Consider the lowly intersection: everyone wants to traverse the middle square of real estate. Design a red light to minimize each car's time in the square. Use multiple left turn lanes to maximize the number of cars that get through on a left turn arrow. More lanes mean more cars that get through on each green cycle. An ideal intersection would have the same number of left turn lanes and straight lanes as the number of lanes in the highway, along with at least one dedicated right turn lane.
Finally, right turn on red should be the law in all 50 states.
Let me tell you something, I was in Seattle doing a PhD. I did some research w/the Seattle city government and was told that they were actively taking steps to restrict parking so people would be forced to use public transportation. Now you tell me, if I want to come in from Renton or Federal Way to go to a show or a restaurant, do these people honestly think I'm going to do it by bus?? By cab?? I was floored - they want people to come in and take advantage of city offerings, but punish them for using a car to do so.
I never had a car until I moved out here to the heartland.
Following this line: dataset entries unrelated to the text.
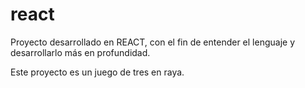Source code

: # react

Proyecto desarrollado en REACT, con el fin de entender el lenguaje y desarrollarlo más en profundidad.

Este proyecto es un juego de tres en raya.

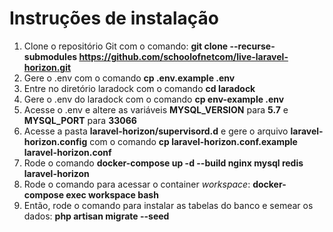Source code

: # Instruções de instalação

 1. Clone o repositório Git com o comando: **git clone --recurse-submodules https://github.com/schoolofnetcom/live-laravel-horizon.git**
 2. Gere o .env com o comando **cp .env.example .env**
 3. Entre no diretório laradock com o comando **cd laradock**
 4. Gere o .env do laradock com o comando **cp env-example .env**
 5. Acesse o .env e altere as variáveis **MYSQL_VERSION** para **5.7** e **MYSQL_PORT** para **33066**
 6. Acesse a pasta **laravel-horizon/supervisord.d** e gere o arquivo **laravel-horizon.config** com o comando **cp laravel-horizon.conf.example laravel-horizon.conf**
 7. Rode o comando **docker-compose up -d --build nginx mysql redis laravel-horizon**
 8. Rode o comando para acessar o container *workspace*: **docker-compose exec workspace bash**
 9. Então, rode o comando para instalar as tabelas do banco e semear os dados: **php artisan migrate --seed**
I have never, ever, had as hard a time getting around a major city via public transportation as I did in Seattle. A 12 minute trip by car from my place to campus was 45 minutes by 2 buses, sometimes 3 if I was trying to avoid long walks to bus stops in bad weather.
Seattle is a beautiful town in many ways, but the transportation there is terrible. It is the one city which would have forced me to buy a car had I stayed after grad school.
When I lived in Penn., there was this common intersection, known as the ‘jughandle’. There were no left turn lanes. If you wanted to turn left you had to drive through the intersection, get in the right lane, go around a ‘jughandle’, (looks like a cloverleaf and takes up the same amount of space, but it is not). Then you would have to go through the red light a second time to ‘turn left’. This doubles the amount of time in the ‘center square’. I have had some very evil thoughts for whomever designed this.
Yeah but the police can zip through traffic on those, buses can improve their “end to end” travel times, and the city can fine those who are illegally in the HOV lane. Of course it comes at an expense of four lanes (2 in each direction) for the rest of the city.
The congestion cost of those HOV lanes is even higher when you realize how long OTHER lanes were closed while the “improvement” project was built (that stretch dates back to 2001 and only now is being finished).
Jughandle eh?
In Houston, there are some intersections that prohibit left turns (well, except for police and buses). The signage indicates that drivers are to make a right turn at the light, and then make a U-turn midblock (yes this is on the sign).
Of course, they have also put up red light cameras to catch those “running” the light at these intersections (so you spend several cycles to navigate a turn and will be penalized further if you get frustrated by it).
As I say, such congestion is by willful design.
"ever been on a los angeles bus when some armed brothers get on? at the next stop, everyone gets off the bus."
I don't see your point. How would the riders know they were siblings?
..smell?
I assumed it was. I guess I should be careful when driving out of state.
I do know that most folks thing "right on read" means you don't even have to look to see if the lane is clear.....
Yes. The "safety freaks" want to slow everything down. They trade an occasional high-speed crash for numerous low-speed crashes.